Source data
________________
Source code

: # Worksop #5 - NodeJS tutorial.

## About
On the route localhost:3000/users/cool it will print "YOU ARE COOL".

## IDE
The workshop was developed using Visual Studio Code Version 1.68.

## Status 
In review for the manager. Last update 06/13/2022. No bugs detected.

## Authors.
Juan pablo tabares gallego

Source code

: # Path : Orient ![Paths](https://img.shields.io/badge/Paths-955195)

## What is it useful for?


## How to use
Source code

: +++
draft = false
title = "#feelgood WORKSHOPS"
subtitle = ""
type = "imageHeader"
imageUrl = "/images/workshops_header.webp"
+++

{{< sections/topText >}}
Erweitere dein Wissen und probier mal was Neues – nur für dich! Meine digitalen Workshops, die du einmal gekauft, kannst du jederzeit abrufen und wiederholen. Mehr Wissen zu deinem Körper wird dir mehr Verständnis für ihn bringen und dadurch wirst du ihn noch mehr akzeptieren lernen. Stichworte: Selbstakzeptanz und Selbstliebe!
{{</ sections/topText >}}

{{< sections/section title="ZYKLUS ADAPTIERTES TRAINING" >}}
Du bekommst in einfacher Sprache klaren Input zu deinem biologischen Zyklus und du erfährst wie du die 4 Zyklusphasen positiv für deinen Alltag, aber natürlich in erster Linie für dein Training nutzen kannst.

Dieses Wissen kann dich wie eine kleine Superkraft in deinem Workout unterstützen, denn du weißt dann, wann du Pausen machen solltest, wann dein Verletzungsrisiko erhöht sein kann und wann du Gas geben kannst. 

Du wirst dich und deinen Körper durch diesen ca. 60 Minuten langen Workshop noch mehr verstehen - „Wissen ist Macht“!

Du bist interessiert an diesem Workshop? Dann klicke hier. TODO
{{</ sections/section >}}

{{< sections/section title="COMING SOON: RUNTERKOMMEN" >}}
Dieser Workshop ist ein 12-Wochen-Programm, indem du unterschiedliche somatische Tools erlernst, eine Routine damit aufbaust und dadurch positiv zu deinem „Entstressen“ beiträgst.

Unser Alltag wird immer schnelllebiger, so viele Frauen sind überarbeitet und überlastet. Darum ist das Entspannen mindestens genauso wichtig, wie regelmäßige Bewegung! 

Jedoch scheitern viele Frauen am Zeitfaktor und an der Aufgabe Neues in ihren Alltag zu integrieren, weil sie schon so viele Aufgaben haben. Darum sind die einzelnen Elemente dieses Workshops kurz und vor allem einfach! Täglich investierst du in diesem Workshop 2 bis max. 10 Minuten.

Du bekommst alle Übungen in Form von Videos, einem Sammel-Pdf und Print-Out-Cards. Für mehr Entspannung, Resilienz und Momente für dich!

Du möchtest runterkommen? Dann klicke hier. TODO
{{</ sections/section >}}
________________
• **Task goal**: Retype the data precisely.

• **Written answer**:
Source code

: # Worksop #5 - NodeJS tutorial.

## About
On the route localhost:3000/users/cool it will print "YOU ARE COOL".

## IDE
The workshop was developed using Visual Studio Code Version 1.68.

## Status 
In review for the manager. Last update 06/13/2022. No bugs detected.

## Authors.
Juan pablo tabares gallego

Source code

: # Path : Orient ![Paths](https://img.shields.io/badge/Paths-955195)

## What is it useful for?


## How to use
Source code

: +++
draft = false
title = "#feelgood WORKSHOPS"
subtitle = ""
type = "imageHeader"
imageUrl = "/images/workshops_header.webp"
+++

{{< sections/topText >}}
Erweitere dein Wissen und probier mal was Neues – nur für dich! Meine digitalen Workshops, die du einmal gekauft, kannst du jederzeit abrufen und wiederholen. Mehr Wissen zu deinem Körper wird dir mehr Verständnis für ihn bringen und dadurch wirst du ihn noch mehr akzeptieren lernen. Stichworte: Selbstakzeptanz und Selbstliebe!
{{</ sections/topText >}}

{{< sections/section title="ZYKLUS ADAPTIERTES TRAINING" >}}
Du bekommst in einfacher Sprache klaren Input zu deinem biologischen Zyklus und du erfährst wie du die 4 Zyklusphasen positiv für deinen Alltag, aber natürlich in erster Linie für dein Training nutzen kannst.

Dieses Wissen kann dich wie eine kleine Superkraft in deinem Workout unterstützen, denn du weißt dann, wann du Pausen machen solltest, wann dein Verletzungsrisiko erhöht sein kann und wann du Gas geben kannst. 

Du wirst dich und deinen Körper durch diesen ca. 60 Minuten langen Workshop noch mehr verstehen - „Wissen ist Macht“!

Du bist interessiert an diesem Workshop? Dann klicke hier. TODO
{{</ sections/section >}}

{{< sections/section title="COMING SOON: RUNTERKOMMEN" >}}
Dieser Workshop ist ein 12-Wochen-Programm, indem du unterschiedliche somatische Tools erlernst, eine Routine damit aufbaust und dadurch positiv zu deinem „Entstressen“ beiträgst.

Unser Alltag wird immer schnelllebiger, so viele Frauen sind überarbeitet und überlastet. Darum ist das Entspannen mindestens genauso wichtig, wie regelmäßige Bewegung! 

Jedoch scheitern viele Frauen am Zeitfaktor und an der Aufgabe Neues in ihren Alltag zu integrieren, weil sie schon so viele Aufgaben haben. Darum sind die einzelnen Elemente dieses Workshops kurz und vor allem einfach! Täglich investierst du in diesem Workshop 2 bis max. 10 Minuten.

Du bekommst alle Übungen in Form von Videos, einem Sammel-Pdf und Print-Out-Cards. Für mehr Entspannung, Resilienz und Momente für dich!

Du möchtest runterkommen? Dann klicke hier. TODO
{{</ sections/section >}}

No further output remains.